Last year, the Obama administration proposed slashing the corporate tax rate to 28% from 35% and paying for the reduction by eliminating “dozens” of business tax breaks.
On Tuesday, Obama will explain that he’s open to changing only the corporate tax code, as long as it’s combined with major investments in programs that creates high-paying middle class jobs, such as bolstering the country’s manufacturing infrastructure or network of community colleges.
The White House would not say Tuesday what the individual price tags of each side of the bargain – the tax changes and the investment – would amount to.
Early reaction from Republicans to the outlines of Obama’s plan was not receptive. A spokesman for House Speaker John Boehner cast the proposal as old news.
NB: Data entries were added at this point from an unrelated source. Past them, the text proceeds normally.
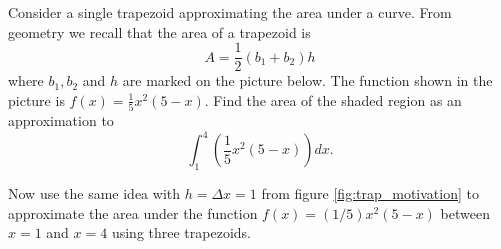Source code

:\begin{problem}
    Consider a single trapezoid approximating the area under a curve.  From geometry we
    recall that the area of a trapezoid is 
    \[ A = \frac{1}{2}\left( b_1 + b_2 \right) h \]
    where $b_1, b_2$ and $h$ are marked on the picture below.  The function shown in the
    picture is $f(x) = \frac{1}{5} x^2 (5-x)$.  Find the area of the shaded region as an
    approximation to
    \[ \int_1^4 \left( \frac{1}{5} x^2 (5-x) \right) dx. \]
    \begin{center}
    \end{center}
\end{problem}

\begin{problem}
    Now use the same idea with $h = \Delta x = 1$ from figure \ref{fig:trap_motivation} to
    approximate the area under the function $f(x) = (1/5)x^2(5-x)$ between $x=1$ and $x=4$
    using three trapezoids.
\end{problem}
“The President has always supported corporate tax reform,” Michael Steel wrote in a statement. “Republicans want to help families and small businesses, too. This proposal allows President Obama to support President Obama’s position on taxes and President Obama’s position on spending, while leaving small businesses and American families behind.”
A House Republican leadership aide said the White House was taking their own plan and making it less amenable to Republicans than previous offers, while “trying to extract a ransom of infrastructure spending” at the same time.
The aide argued the new White House plan was an attempt to “get a headline that says they’re offering a grand bargain.”
Obama’s address in Chattanooga is the latest in a series of speeches the president will deliver on the economy and jobs, part of an attempt to turn back to the issue that rates as most important among Americans. The tour began last week in Illinois, Missouri and Florida.
Tuesday’s announcement of a “grand bargain” will be the first specific proposal the president makes in his new push to focus on the economy, though White House officials say there will be more as the initiative continues.
Amazon.com, whose facility Obama will speak at Tuesday, announced this week plans to hire 7,000 workers for its U.S. operation, with most jobs offering pay and benefits far above typical retail wages, the company said.
Amazon did not give specific pay scales for the positions, but said the 5,000 warehouse jobs will pay 30% more than jobs in traditional retail stores.
The jobs are full-time permanent positions and also include stock grants that, over the last five years, have averaged 9% of pay for Amazon’s full-time workers. And the company said many workers would also be eligible for 95% tuition reimbursement for those attending college, whether or not their field of study is related to their job.
In addition, Amazon is looking for 2,000 workers for its customer service department, with those jobs being a mix of full-time, part-time and seasonal positions.